Many iconic movies had completely different directors attached in their early stages.
David Lynch’s Return of the Jedi
The director of such dark and surreal thrillers as Blue Velvet and Mulholland Drive might seem like the last person you would want at the helm of a family sci-fi adventure, but that’s exactly who George Lucas requested to take the reigns of the closing chapter of his original blockbusting trilogy. Lynch turned down the offer, however, opting instead for another big budget sci-fi project, the disastrous Dune.
Stanley Kubrick’s A.I
A notorious perfectionist, Kubrick had always wanted to adapt writer Brian Aldiss’s short story Super-Toys Last All Summer Long, but felt the special effects industry wasn’t capable of pulling off his vision until late in his life. Falling into ill health, Kubrick passed the project onto Steven Spielberg, who filmed it after Kubrick’s death. It’s widely thought that Kubrick’s version would have been a lot darker than the fairytale Spielberg ultimately gave us.
Martin Scorsese’s Schindler’s List
When Steven Spielberg purchased the rights to Thomas Kenealy’s book in the mid-80s, he felt he wasn’t quite mature enough to bring it to the screen himself. After Sydney Pollack and Roman Polanski turned down Spielberg’s offer to direct, Martin Scorsese reluctantly agreed to take on the project, feeling it more befitting of a Jewish director like Spielberg. Eventually Spielberg came around and took it back off the Italian-American auteur.
Federico Fellini’s Flash Gordon
Italian producer Dino De Laurentiis tried his best to convince his fellow countryman Fellini to helm the sci-fi epic, but the latter declined.
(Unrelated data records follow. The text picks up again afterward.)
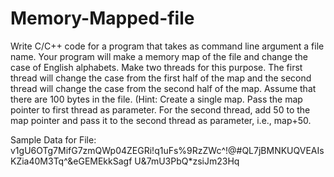 # Memory-Mapped-file
Write C/C++ code for a program that takes as command line argument a file name.
Your program will make a memory map of the file and change the case of English alphabets.
Make two threads for this purpose. The first thread will change the case from the first half of the
map and the second thread will change the case from the second half of the map. Assume that
there are 100 bytes in the file. (Hint: Create a single map. Pass the map pointer to first thread as
parameter. For the second thread, add 50 to the map pointer and pass it to the second thread as
parameter, i.e., map+50.

Sample Data for File:
v1gU6OTg7MifG7zmQWp04ZEGRi!q1uFs%9RzZWc^!@#QL7jBMNKUQVEAIsKZia40M3Tq^&amp;eGEMEkkSagf
U&amp;7mU3PbQ*zsiJm23Hq

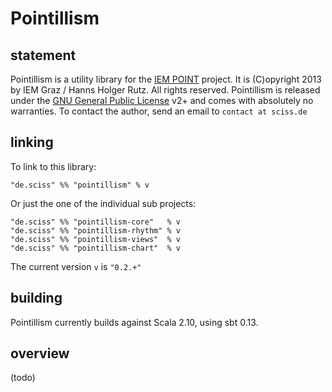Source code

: # Pointillism

## statement

Pointillism is a utility library for the [IEM POINT](http://point.kug.ac.at/) project. It is (C)opyright 2013 by IEM Graz / Hanns Holger Rutz. All rights reserved. Pointillism is released under the [GNU General Public License](https://raw.github.com/iem-projects/Pointillism/master/LICENSE) v2+ and comes with absolutely no warranties. To contact the author, send an email to `contact at sciss.de`

## linking

To link to this library:

    "de.sciss" %% "pointillism" % v

Or just the one of the individual sub projects:

    "de.sciss" %% "pointillism-core"   % v
    "de.sciss" %% "pointillism-rhythm" % v
    "de.sciss" %% "pointillism-views"  % v
    "de.sciss" %% "pointillism-chart"  % v

The current version `v` is `"0.2.+"`

## building

Pointillism currently builds against Scala 2.10, using sbt 0.13.

## overview

(todo)

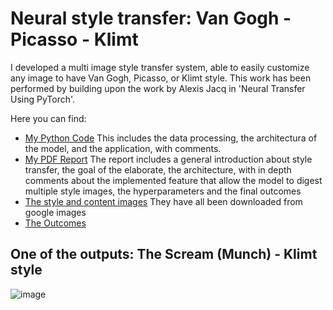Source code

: # Neural style transfer: Van Gogh - Picasso - Klimt
I developed a multi image style transfer system, able to easily customize any image to have Van Gogh, Picasso, or Klimt style. This work has been performed by building upon the work by Alexis Jacq in 'Neural Transfer Using PyTorch'.

Here you can find:
- [My Python Code](https://github.com/ANDREAaNAPPI/Neural-style-transfer-Van-Gogh---Picasso---Klimt/blob/main/Style_transfer_VG_PI_KL.ipynb)
  This includes the data processing, the architectura of the model, and the application, with comments.
- [My PDF Report](https://github.com/ANDREAaNAPPI/Neural-style-transfer-Van-Gogh---Picasso---Klimt/blob/main/Neural%20style%20transfer%20VG_PI_KL%20report.pdf)
  The report includes a general introduction about style transfer, the goal of the elaborate, the architecture, with in depth comments about the implemented feature that allow the model to digest multiple style 
  images, the hyperparameters and the final outcomes
- [The style and content images](https://github.com/ANDREAaNAPPI/Neural-style-transfer-Van-Gogh---Picasso---Klimt/tree/main/Style_images)
  They have all been downloaded from google images
- [The Outcomes](https://github.com/ANDREAaNAPPI/Neural-style-transfer-Van-Gogh---Picasso---Klimt/tree/main/Output%20images)


## One of the outputs: The Scream (Munch) - Klimt style
![image](https://github.com/ANDREAaNAPPI/Neural-style-transfer-Van-Gogh---Picasso---Klimt/assets/125900848/98d62c45-e3c1-4757-9351-c88ccfa8fc23)
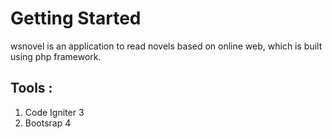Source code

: # Getting Started
wsnovel is an application to read novels based on online web, which is built using php framework.

##  Tools :
1. Code Igniter 3
2. Bootsrap 4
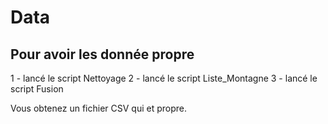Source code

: # Data

## Pour avoir les donnée propre

1 - lancé le script Nettoyage
2 - lancé le script Liste_Montagne
3 - lancé le script Fusion

Vous obtenez un fichier CSV qui et propre.
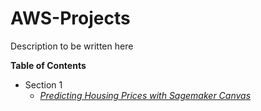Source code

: # AWS-Projects
Description to be written here

**Table of Contents**
 - Section 1
   - *[Predicting Housing Prices with Sagemaker Canvas](https://github.com/jingle77/AWS-Projects/tree/main/sagemaker-canvas-housing-price-prediction)*
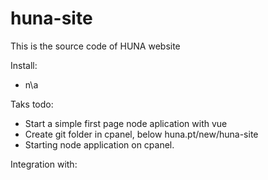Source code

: # huna-site
This is the source code of HUNA website

Install:
- n\a

Taks todo:
- Start a simple first page node aplication with vue
- Create git folder in cpanel, below huna.pt/new/huna-site
- Starting node application on cpanel.

Integration with:
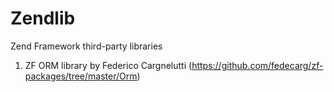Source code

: Zendlib
=======

Zend Framework third-party libraries


1. ZF ORM library by Federico Cargnelutti (https://github.com/fedecarg/zf-packages/tree/master/Orm)
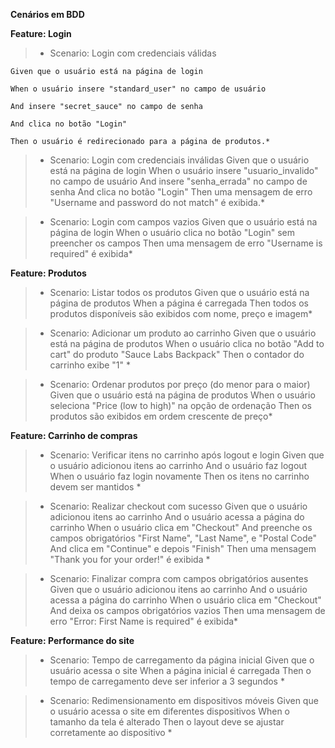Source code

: 
 **Cenários em BDD**
 
 **Feature: Login**

 > * Scenario: Login com credenciais válidas

    Given que o usuário está na página de login
    
    When o usuário insere "standard_user" no campo de usuário
    
    And insere "secret_sauce" no campo de senha
    
    And clica no botão "Login"
    
    Then o usuário é redirecionado para a página de produtos.*

  >* Scenario: Login com credenciais inválidas
    Given que o usuário está na página de login
    When o usuário insere "usuario_invalido" no campo de usuário
    And insere "senha_errada" no campo de senha
    And clica no botão "Login"
    Then uma mensagem de erro "Username and password do not match" é exibida.*

  >* Scenario: Login com campos vazios
    Given que o usuário está na página de login
    When o usuário clica no botão "Login" sem preencher os campos
    Then uma mensagem de erro "Username is required" é exibida*

**Feature: Produtos**

  >* Scenario: Listar todos os produtos
    Given que o usuário está na página de produtos
    When a página é carregada
    Then todos os produtos disponíveis são exibidos com nome, preço e imagem*

  >* Scenario: Adicionar um produto ao carrinho
    Given que o usuário está na página de produtos
    When o usuário clica no botão "Add to cart" do produto "Sauce Labs Backpack"
    Then o contador do carrinho exibe "1" *

 >* Scenario: Ordenar produtos por preço (do menor para o maior)
    Given que o usuário está na página de produtos
    When o usuário seleciona "Price (low to high)" na opção de ordenação
    Then os produtos são exibidos em ordem crescente de preço*

**Feature: Carrinho de compras**

  >* Scenario: Verificar itens no carrinho após logout e login
    Given que o usuário adicionou itens ao carrinho
    And o usuário faz logout
    When o usuário faz login novamente
    Then os itens no carrinho devem ser mantidos *

  >* Scenario: Realizar checkout com sucesso
    Given que o usuário adicionou itens ao carrinho
    And o usuário acessa a página do carrinho
    When o usuário clica em "Checkout"
    And preenche os campos obrigatórios "First Name", "Last Name", e "Postal Code"
    And clica em "Continue" e depois "Finish"
    Then uma mensagem "Thank you for your order!" é exibida *

 >* Scenario: Finalizar compra com campos obrigatórios ausentes
    Given que o usuário adicionou itens ao carrinho
    And o usuário acessa a página do carrinho
    When o usuário clica em "Checkout"
    And deixa os campos obrigatórios vazios
    Then uma mensagem de erro "Error: First Name is required" é exibida*


**Feature: Performance do site**

 >* Scenario: Tempo de carregamento da página inicial
    Given que o usuário acessa o site
    When a página inicial é carregada
    Then o tempo de carregamento deve ser inferior a 3 segundos *

 >* Scenario: Redimensionamento em dispositivos móveis
    Given que o usuário acessa o site em diferentes dispositivos
    When o tamanho da tela é alterado
    Then o layout deve se ajustar corretamente ao dispositivo *

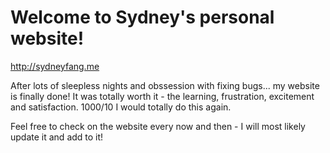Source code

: # Welcome to Sydney's personal website!
http://sydneyfang.me

After lots of sleepless nights and obssession with fixing bugs... my website is finally done!
It was totally worth it - the learning, frustration, excitement and satisfaction.
1000/10 I would totally do this again.

Feel free to check on the website every now and then - I will most likely update it and add to it!
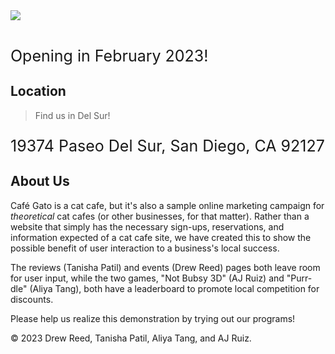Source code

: <meta name="viewport" content="width=device-width, initial-scale=1.0">
<div style="width:100%"><img src="{{site.baseurl}}/images/catcafepic.jpeg"></div>
<br>
<p style="font-size:25px">Opening in February 2023!</p>

## Location
> Find us in Del Sur!
<p style="font-size:25px">19374 Paseo Del Sur, San Diego, CA 92127</p>

## About Us

Café Gato is a cat cafe, but it's also a sample online marketing campaign for *theoretical* cat cafes (or other businesses, for that matter). Rather than a website that simply has the necessary sign-ups, reservations, and information expected of a cat cafe site, we have created this to show the possible benefit of user interaction to a business's local success.

The reviews (Tanisha Patil) and events (Drew Reed) pages both leave room for user input, while the two games, "Not Bubsy 3D" (AJ Ruiz) and "Purr-dle" (Aliya Tang), both have a leaderboard to promote local competition for discounts.

Please help us realize this demonstration by trying out our programs!


© 2023 Drew Reed, Tanisha Patil, Aliya Tang, and AJ Ruiz.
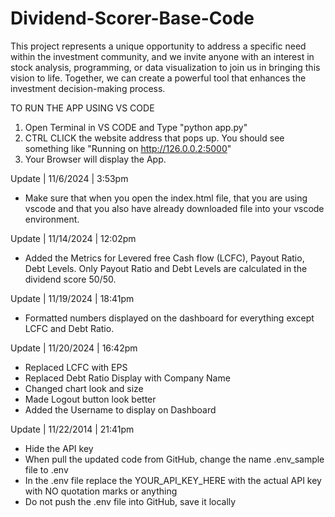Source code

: # Dividend-Scorer-Base-Code
 This project represents a unique opportunity to address a specific need within the investment community, and we invite anyone with an interest in stock analysis, programming, or data visualization to join us in bringing this vision to life. Together, we can create a powerful tool that enhances the investment decision-making process. 

TO RUN THE APP USING VS CODE
1. Open Terminal in VS CODE and Type "python app.py"
2. CTRL CLICK the website address that pops up. You should see something like "Running on http://126.0.0.2:5000"
3. Your Browser will display the App.


Update  |  11/6/2024  |  3:53pm
- Make sure that when you open the index.html file, that you are using vscode and that you also have already downloaded file into your vscode environment.

Update | 11/14/2024 | 12:02pm
- Added the Metrics for Levered free Cash flow (LCFC), Payout Ratio, Debt Levels. Only Payout Ratio and Debt Levels are calculated in the dividend score 50/50. 

Update | 11/19/2024 | 18:41pm
- Formatted numbers displayed on the dashboard for everything except LCFC and Debt Ratio.

Update | 11/20/2024 | 16:42pm
- Replaced LCFC with EPS
- Replaced Debt Ratio Display with Company Name
- Changed chart look and size
- Made Logout button look better
- Added the Username to display on Dashboard

Update | 11/22/2014 | 21:41pm
- Hide the API key
- When pull the updated code from GitHub, change the name .env_sample file to .env 
- In the .env file replace the YOUR_API_KEY_HERE with the actual API key with NO quotation marks or anything
- Do not push the .env file into GitHub, save it locally 
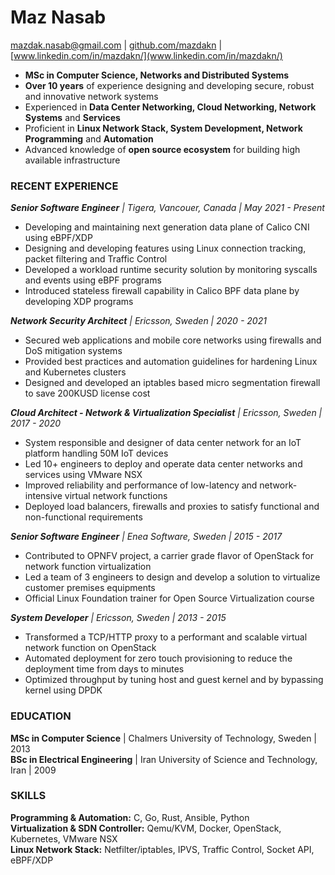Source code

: # **Maz** Nasab
[mazdak.nasab@gmail.com](mailto:mazdak.nasab@gmail.com) | [github.com/mazdakn](github.com/mazdakn) | [www.linkedin.com/in/mazdakn/](www.linkedin.com/in/mazdakn/)

- **MSc in Computer Science, Networks and Distributed Systems**
- **Over 10 years** of experience designing and developing secure, robust and innovative network systems
- Experienced in **Data Center Networking, Cloud Networking, Network Systems** and **Services**
- Proficient in **Linux Network Stack, System Development, Network Programming** and **Automation**
- Advanced knowledge of **open source ecosystem** for building high available infrastructure

### RECENT EXPERIENCE

_**Senior Software Engineer** | Tigera, Vancouer, Canada | May 2021 - Present_

- Developing and maintaining next generation data plane of Calico CNI using eBPF/XDP
- Designing and developing features using Linux connection tracking, packet filtering and Traffic Control
- Developed a workload runtime security solution by monitoring syscalls and events using eBPF programs
- Introduced stateless firewall capability in Calico BPF data plane by developing XDP programs

_**Network Security Architect** | Ericsson, Sweden | 2020 - 2021_

- Secured web applications and mobile core networks using firewalls and DoS mitigation systems
- Provided best practices and automation guidelines for hardening Linux and Kubernetes clusters
- Designed and developed an iptables based micro segmentation firewall to save 200KUSD license cost

_**Cloud Architect - Network & Virtualization Specialist** | Ericsson, Sweden | 2017 - 2020_

- System responsible and designer of data center network for an IoT platform handling 50M IoT devices
- Led 10+ engineers to deploy and operate data center networks and services using VMware NSX
- Improved reliability and performance of low-latency and network-intensive virtual network functions
- Deployed load balancers, firewalls and proxies to satisfy functional and non-functional requirements

_**Senior Software Engineer** | Enea Software, Sweden | 2015 - 2017_

- Contributed to OPNFV project, a carrier grade flavor of OpenStack for network function virtualization
- Led a team of 3 engineers to design and develop a solution to virtualize customer premises equipments
- Official Linux Foundation trainer for Open Source Virtualization course

_**System Developer** | Ericsson, Sweden | 2013 - 2015_

- Transformed a TCP/HTTP proxy to a performant and scalable virtual network function on OpenStack
- Automated deployment for zero touch provisioning to reduce the deployment time from days to minutes
- Optimized throughput by tuning host and guest kernel and by bypassing kernel using DPDK

### EDUCATION

**MSc in Computer Science** | Chalmers University of Technology, Sweden | 2013<br/>
**BSc in Electrical Engineering** | Iran University of Science and Technology, Iran | 2009<br/>

### SKILLS

**Programming & Automation:** C, Go, Rust, Ansible, Python<br/>
**Virtualization & SDN Controller:** Qemu/KVM, Docker, OpenStack, Kubernetes, VMware NSX<br/>
**Linux Network Stack:** Netfilter/iptables, IPVS, Traffic Control, Socket API, eBPF/XDP<br/>
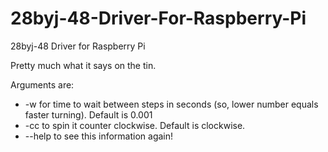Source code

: 28byj-48-Driver-For-Raspberry-Pi
================================

28byj-48 Driver for Raspberry Pi

Pretty much what it says on the tin.

Arguments are:
* -w for time to wait between steps in seconds (so, lower number equals faster turning). Default is 0.001
* -cc to spin it counter clockwise. Default is clockwise.
* --help to see this information again!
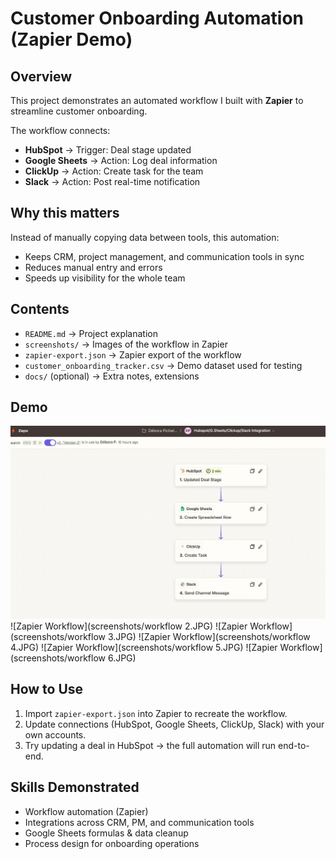 # Customer Onboarding Automation (Zapier Demo)

## Overview
This project demonstrates an automated workflow I built with **Zapier** to streamline customer onboarding.

The workflow connects:
- **HubSpot** → Trigger: Deal stage updated
- **Google Sheets** → Action: Log deal information
- **ClickUp** → Action: Create task for the team
- **Slack** → Action: Post real-time notification

## Why this matters
Instead of manually copying data between tools, this automation:
- Keeps CRM, project management, and communication tools in sync
- Reduces manual entry and errors
- Speeds up visibility for the whole team

## Contents
- `README.md` → Project explanation
- `screenshots/` → Images of the workflow in Zapier
- `zapier-export.json` → Zapier export of the workflow
- `customer_onboarding_tracker.csv` → Demo dataset used for testing
- `docs/` (optional) → Extra notes, extensions

## Demo
![Zapier Workflow](screenshots/workflow.JPG)
![Zapier Workflow](screenshots/workflow 2.JPG)
![Zapier Workflow](screenshots/workflow 3.JPG)
![Zapier Workflow](screenshots/workflow 4.JPG)
![Zapier Workflow](screenshots/workflow 5.JPG)
![Zapier Workflow](screenshots/workflow 6.JPG)

## How to Use
1. Import `zapier-export.json` into Zapier to recreate the workflow.
2. Update connections (HubSpot, Google Sheets, ClickUp, Slack) with your own accounts.
3. Try updating a deal in HubSpot → the full automation will run end-to-end.

## Skills Demonstrated
- Workflow automation (Zapier)
- Integrations across CRM, PM, and communication tools
- Google Sheets formulas & data cleanup
- Process design for onboarding operations

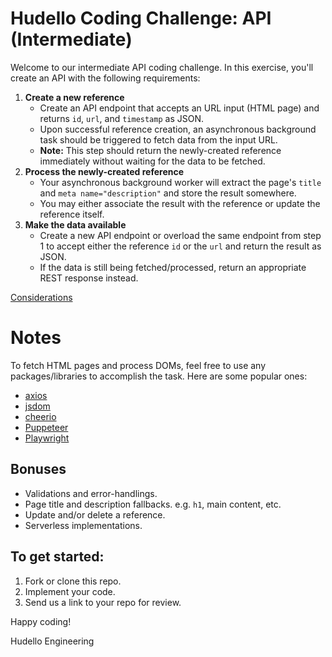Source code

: # Hudello Coding Challenge: API (Intermediate)

Welcome to our intermediate API coding challenge. In this exercise, you'll create an API with the following requirements:

1. **Create a new reference**
    - Create an API endpoint that accepts an URL input (HTML page) and returns `id`, `url`, and `timestamp` as JSON.
    - Upon successful reference creation, an asynchronous background task should be triggered to fetch data from the input URL.
    - **Note:** This step should return the newly-created reference immediately without waiting for the data to be fetched.
2. **Process the newly-created reference**
    - Your asynchronous background worker will extract the page's `title` and `meta name="description"` and store the result somewhere.
    - You may either associate the result with the reference or update the reference itself.
3. **Make the data available**
    - Create a new API endpoint or overload the same endpoint from step 1 to accept either the reference `id` or the `url` and return the result as JSON.
    - If the data is still being fetched/processed, return an appropriate REST response instead.

[Considerations](https://restfulapi.net)

# Notes
To fetch HTML pages and process DOMs, feel free to use any packages/libraries to accomplish the task. Here are some popular ones:
- [axios](https://github.com/axios/axios)
- [jsdom](https://github.com/jsdom/jsdom)
- [cheerio](https://github.com/cheeriojs/cheerio)
- [Puppeteer](https://github.com/puppeteer/puppeteer)
- [Playwright](https://github.com/microsoft/playwright)

## Bonuses
- Validations and error-handlings.
- Page title and description fallbacks. e.g. `h1`, main content, etc.
- Update and/or delete a reference.
- Serverless implementations.

## To get started:
1. Fork or clone this repo.
2. Implement your code.
3. Send us a link to your repo for review.

Happy coding!

Hudello Engineering
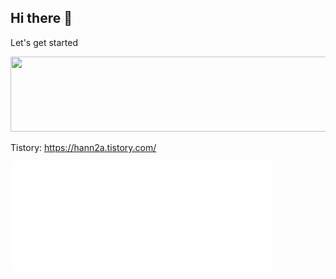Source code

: ## Hi there 👋

Let's get started 

<a href="https://github.com/devxb/gitanimals">
  <img src="https://render.gitanimals.org/lines/hann2a?pet-id=1" width="1000" height="120"/>
</a>

Tistory: https://hann2a.tistory.com/

<!-- 3D 잔디 -->
<img src="https://raw.githubusercontent.com/hann2a/hann2a/main/dist/metrics-6m.svg" width="420">
<!--
**hann2a/hann2a** is a ✨ _special_ ✨ repository because its `README.md` (this file) appears on your GitHub profile.

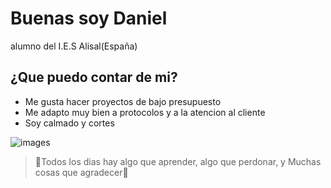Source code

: ###
# Buenas soy Daniel
 alumno del I.E.S Alisal(España)
## ¿Que puedo contar de mi?
   
   * Me gusta hacer proyectos de bajo presupuesto                 
   * Me adapto muy bien a protocolos y a la atencion al cliente
   * Soy calmado y cortes  

   ![images](https://user-images.githubusercontent.com/115716866/195651810-98a3d5a2-3dd4-48ad-a05f-364948245ccc.jpg)

> 🤔Todos los dias hay algo que aprender, algo que perdonar, y Muchas cosas que agradecer🤔


<!--
**DanielGarciaSetien/DanielGarciaSetien** is a ✨ _special_ ✨ repository because its `README.md` (this file) appears on your GitHub profile.

Here are some ideas to get you started:

- 🔭 I’m currently working on ...
- 🌱 I’m currently learning ...
- 👯 I’m looking to collaborate on ...
- 🤔 I’m looking for help with ...
- 💬 Ask me about ...
- 📫 How to reach me: ...
- 😄 Pronouns: ...
- ⚡ Fun fact: ...
-->

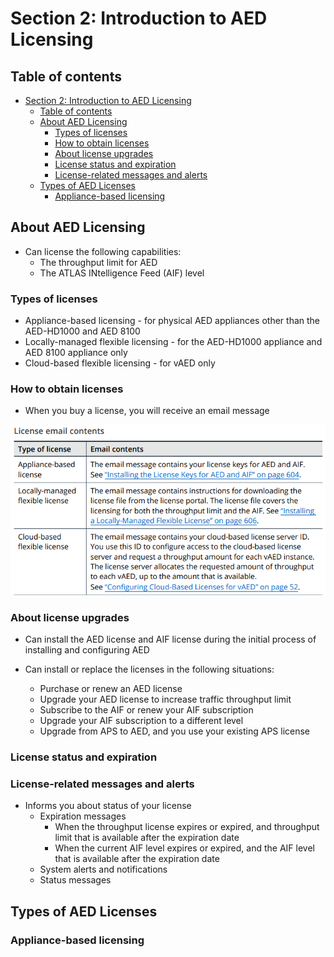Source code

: # Section 2: Introduction to AED Licensing

## Table of contents

- [Section 2: Introduction to AED Licensing](#section-2-introduction-to-aed-licensing)
  - [Table of contents](#table-of-contents)
  - [About AED Licensing](#about-aed-licensing)
    - [Types of licenses](#types-of-licenses)
    - [How to obtain licenses](#how-to-obtain-licenses)
    - [About license upgrades](#about-license-upgrades)
    - [License status and expiration](#license-status-and-expiration)
    - [License-related messages and alerts](#license-related-messages-and-alerts)
  - [Types of AED Licenses](#types-of-aed-licenses)
    - [Appliance-based licensing](#appliance-based-licensing)


## About AED Licensing

- Can license the following capabilities:
  - The throughput limit for AED
  - The ATLAS INtelligence Feed (AIF) level


### Types of licenses

- Appliance-based licensing - for physical AED appliances other than the AED-HD1000 and AED 8100
- Locally-managed flexible licensing - for the AED-HD1000 appliance and AED 8100 appliance only
- Cloud-based flexible licensing - for vAED only

### How to obtain licenses

- When you buy a license, you will receive an email message

![](IMG/2023-06-22-22-46-09.png)

### About license upgrades

- Can install the AED license and AIF license during the initial process of installing and configuring AED

- Can install or replace the licenses in the following situations:
  - Purchase or renew an AED license
  - Upgrade your AED license to increase traffic throughput limit
  - Subscribe to the AIF or renew your AIF subscription
  - Upgrade your AIF subscription to a different level
  - Upgrade from APS to AED, and you use your existing APS license

### License status and expiration

### License-related messages and alerts

- Informs you about status of your license
  - Expiration messages
    - When the throughput license expires or expired, and throughput limit that is available after the expiration date
    - When the current AIF level expires or expired, and the AIF level that is available after the expiration date
  - System alerts and notifications
  - Status messages


## Types of AED Licenses

### Appliance-based licensing


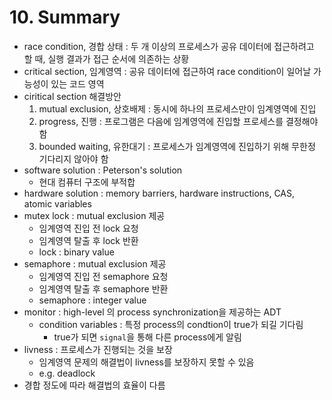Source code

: # 10. Summary

- race condition, 경합 상태 : 두 개 이상의 프로세스가 공유 데이터에 접근하려고 할 때, 실행 결과가 접근 순서에 의존하는 상황
- critical section, 임계영역 : 공유 데이터에 접근하여 race condition이 일어날 가능성이 있는 코드 영역
- ciritical section 해결방안
    1. mutual exclusion, 상호배제 : 동시에 하나의 프로세스만이 임계영역에 진입
    2. progress, 진행 : 프로그램은 다음에 임계영역에 진입할 프로세스를 결정해야 함
    3. bounded waiting, 유한대기 : 프로세스가 임계영역에 진입하기 위해 무한정 기다리지 않아야 함
- software solution : Peterson's solution
    - 현대 컴퓨터 구조에 부적합
- hardware solution : memory barriers, hardware instructions, CAS, atomic variables
- mutex lock : mutual exclusion 제공
    - 임계영역 진입 전 lock 요청
    - 임계영역 탈출 후 lock 반환
    - lock : binary value
- semaphore : mutual exclusion 제공
    - 임계영역 진입 전 semaphore 요청
    - 임계영역 탈출 후 semaphore 반환
    - semaphore : integer value
- monitor : high-level 의 process synchronization을 제공하는 ADT
    - condition variables : 특정 process의 condtion이 true가 되길 기다림
        - true가 되면 `signal`을 통해 다른 process에게 알림
- livness : 프로세스가 진행되는 것을 보장
    - 임계영역 문제의 해결법이 livness를 보장하지 못할 수 있음
    - e.g. deadlock
- 경합 정도에 따라 해결법의 효율이 다름
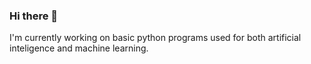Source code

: ### Hi there 👋

I'm currently working on basic python programs used for both artificial inteligence and machine learning.
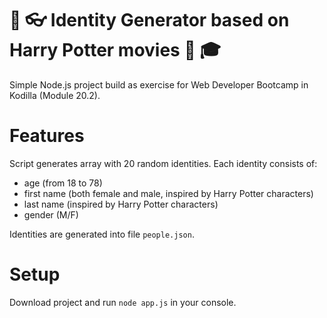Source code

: # :jack_o_lantern: :eyeglasses: Identity Generator based on Harry Potter movies :movie_camera: :mortar_board:
Simple Node.js project build as exercise for Web Developer Bootcamp in Kodilla (Module 20.2).

# Features
Script generates array with 20 random identities. Each identity consists of:

* age (from 18 to 78)
* first name (both female and male, inspired by Harry Potter characters)
* last name (inspired by Harry Potter characters)
* gender (M/F)

Identities are generated into file `people.json`.

# Setup
Download project and run `node app.js` in your console.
Fellini had previous experience with the material, having written a series of Italian Flash Gordon comics before becoming an acclaimed film-maker, and is referenced in the final film, with a character named after the director.
Steven Spielberg’s Rain Man
Spielberg spent five months working on the initial script of the Oscar winning drama but left to direct Indiana Jones and the Last Crusade instead. His replacement, Barry Levinson, was awarded Best Director at the 1989 Academy Awards, an accolade Spielberg would have to wait another five years to acquire with Schindler’s List.
Alejandro Jodorowsky’s Dune
As detailed in a recent acclaimed documentary, the Chilean art house director spent several years in the 70s attempting to bring Frank Herbert’s space opera to the screen. Jodorowsky envisioned a cast featuring the likes of Orson Welles and Salvador Dali, and even talked Pink Floyd into recording the film’s soundtrack. Ultimately, Hollywood decided against funding what would have been a costly project, but a director with a similar art house reputation, David Lynch, would give us his version of the tale in 1984.
Edgar Wright’s Ant-Man
Having amassed a cult following with his ‘Cornetto’ trilogy (Shaun of the Dead, Hot Fuzz, The World’s End), British film-maker Wright set to work on adapting the Marvel comic. Earlier this year, however, Wright left the project under mysterious circumstances, eventually replaced by Bring It On director Peyton Reed. How much of Wright’s vision will make it to the screen remains to be seen when the movie hits theaters next year.
James Cameron’s Spiderman
The Titanic director kicked around the idea of bringing the web-slinger to screens back in the early 90s. Leaked materials suggest a much more adult version than the Sam Raimi trilogy or the recent Mark Webb reboots, with a planned sex scene between Peter Parker and Mary Jane on the Brooklyn Bridge!
Tim Burton’s Superman
Before Bryan Singer’s Superman Returns and Zach Snyder’s Man of Steel, Tim Burton had attempted to give us his version, starring Nicolas Cage in the title role and with a script by Clerks’ director Kevin Smith. The movie was to be titled Superman Lives, but if you’ve seen the embarrassing images of Cage as a Man of Steel with a receding hairline, you’ll be glad it died.
Half of Hollywood’s John Carter
Now known as one of cinema’s great flops, John Carter had seen a host of notable names attached to direct, including John McTiernan, Robert Rodriguez and Jon Favreau. Ultimately, Andrew Stanton was the one left to take the hit when the movie tanked at the box office.